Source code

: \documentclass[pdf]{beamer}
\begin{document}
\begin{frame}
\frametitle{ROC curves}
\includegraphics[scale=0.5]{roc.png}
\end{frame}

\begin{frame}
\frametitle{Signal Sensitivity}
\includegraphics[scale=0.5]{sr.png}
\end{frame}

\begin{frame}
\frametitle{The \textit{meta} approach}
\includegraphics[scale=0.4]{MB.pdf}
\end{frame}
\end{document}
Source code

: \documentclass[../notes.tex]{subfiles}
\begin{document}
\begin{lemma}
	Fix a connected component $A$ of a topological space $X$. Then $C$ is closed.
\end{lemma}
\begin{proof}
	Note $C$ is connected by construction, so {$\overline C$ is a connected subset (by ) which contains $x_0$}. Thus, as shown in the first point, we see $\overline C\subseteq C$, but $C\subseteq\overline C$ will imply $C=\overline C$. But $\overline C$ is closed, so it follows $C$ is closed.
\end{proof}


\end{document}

------------------------------------------------

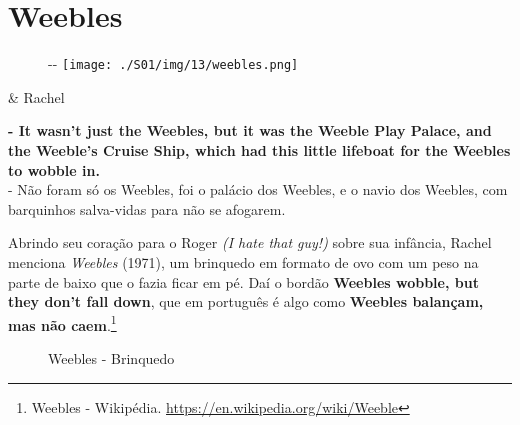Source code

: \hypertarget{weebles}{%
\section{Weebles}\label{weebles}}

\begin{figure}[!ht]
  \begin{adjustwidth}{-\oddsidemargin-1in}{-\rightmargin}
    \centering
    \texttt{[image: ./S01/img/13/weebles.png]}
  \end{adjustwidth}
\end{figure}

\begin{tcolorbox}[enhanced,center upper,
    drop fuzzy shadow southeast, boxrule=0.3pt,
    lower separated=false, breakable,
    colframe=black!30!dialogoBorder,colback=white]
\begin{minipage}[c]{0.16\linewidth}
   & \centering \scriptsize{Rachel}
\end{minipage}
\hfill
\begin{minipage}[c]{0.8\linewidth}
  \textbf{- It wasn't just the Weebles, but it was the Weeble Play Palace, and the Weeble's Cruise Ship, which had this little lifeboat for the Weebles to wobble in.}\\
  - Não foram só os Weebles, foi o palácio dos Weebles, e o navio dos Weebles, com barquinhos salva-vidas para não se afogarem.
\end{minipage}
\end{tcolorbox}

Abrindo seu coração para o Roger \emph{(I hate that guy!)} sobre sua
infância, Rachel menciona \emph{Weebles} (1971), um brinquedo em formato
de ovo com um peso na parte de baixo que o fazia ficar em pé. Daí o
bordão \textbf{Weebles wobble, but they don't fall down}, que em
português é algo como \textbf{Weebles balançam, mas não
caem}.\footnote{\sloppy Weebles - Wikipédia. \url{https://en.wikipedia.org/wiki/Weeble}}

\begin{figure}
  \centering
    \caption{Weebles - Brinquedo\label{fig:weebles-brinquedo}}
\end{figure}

------------------------------------------------

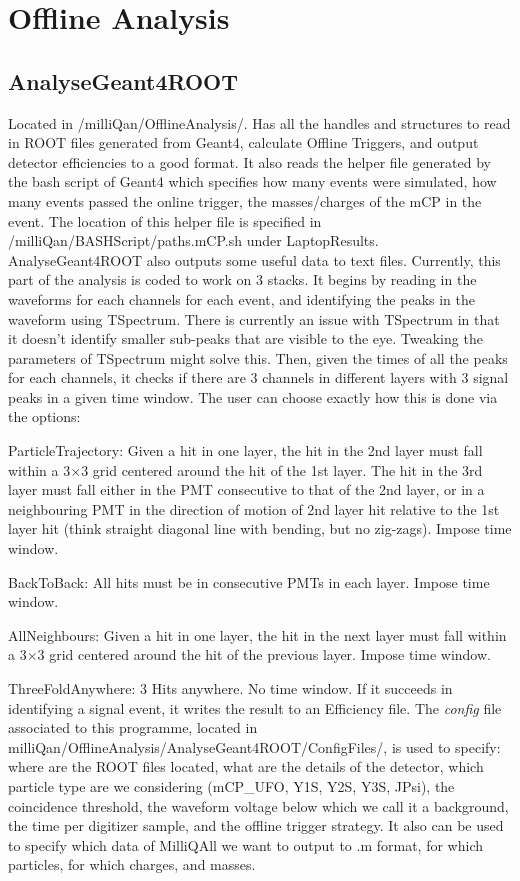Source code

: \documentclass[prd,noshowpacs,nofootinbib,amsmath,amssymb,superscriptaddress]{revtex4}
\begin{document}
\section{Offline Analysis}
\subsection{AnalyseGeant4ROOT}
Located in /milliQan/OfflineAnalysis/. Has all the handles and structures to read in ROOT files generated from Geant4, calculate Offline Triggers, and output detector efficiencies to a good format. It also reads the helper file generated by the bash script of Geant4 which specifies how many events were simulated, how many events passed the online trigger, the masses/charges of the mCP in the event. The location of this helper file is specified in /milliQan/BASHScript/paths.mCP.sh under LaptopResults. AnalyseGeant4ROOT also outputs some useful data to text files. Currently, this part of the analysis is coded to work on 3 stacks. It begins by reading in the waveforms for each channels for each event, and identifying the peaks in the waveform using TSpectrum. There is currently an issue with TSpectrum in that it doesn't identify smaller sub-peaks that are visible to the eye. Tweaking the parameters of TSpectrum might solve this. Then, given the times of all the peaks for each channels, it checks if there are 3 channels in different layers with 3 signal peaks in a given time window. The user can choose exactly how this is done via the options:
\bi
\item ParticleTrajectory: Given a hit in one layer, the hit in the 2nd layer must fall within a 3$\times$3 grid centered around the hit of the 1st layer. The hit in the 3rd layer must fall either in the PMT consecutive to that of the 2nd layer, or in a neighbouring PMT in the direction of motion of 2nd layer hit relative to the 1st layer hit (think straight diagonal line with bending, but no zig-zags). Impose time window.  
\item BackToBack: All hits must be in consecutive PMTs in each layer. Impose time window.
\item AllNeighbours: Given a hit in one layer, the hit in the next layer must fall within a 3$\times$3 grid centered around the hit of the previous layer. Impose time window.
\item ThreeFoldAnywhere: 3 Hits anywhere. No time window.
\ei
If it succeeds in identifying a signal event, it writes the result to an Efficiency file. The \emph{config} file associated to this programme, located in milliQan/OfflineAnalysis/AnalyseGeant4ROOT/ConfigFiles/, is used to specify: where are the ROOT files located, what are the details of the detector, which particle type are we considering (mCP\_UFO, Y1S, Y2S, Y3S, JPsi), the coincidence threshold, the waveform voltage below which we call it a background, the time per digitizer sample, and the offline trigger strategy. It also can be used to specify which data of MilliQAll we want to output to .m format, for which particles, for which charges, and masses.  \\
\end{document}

------------------------------------------------

## Your assignment
Output the lines above between the one holding "Abrindo seu coração" and the one holding "Weebles - Wikipédia.", inclusive, with nothing before or after them.

## Reply to the exercise
Abrindo seu coração para o Roger \emph{(I hate that guy!)} sobre sua
infância, Rachel menciona \emph{Weebles} (1971), um brinquedo em formato
de ovo com um peso na parte de baixo que o fazia ficar em pé. Daí o
bordão \textbf{Weebles wobble, but they don't fall down}, que em
português é algo como \textbf{Weebles balançam, mas não
caem}.\footnote{\sloppy Weebles - Wikipédia. \url{https://en.wikipedia.org/wiki/Weeble}}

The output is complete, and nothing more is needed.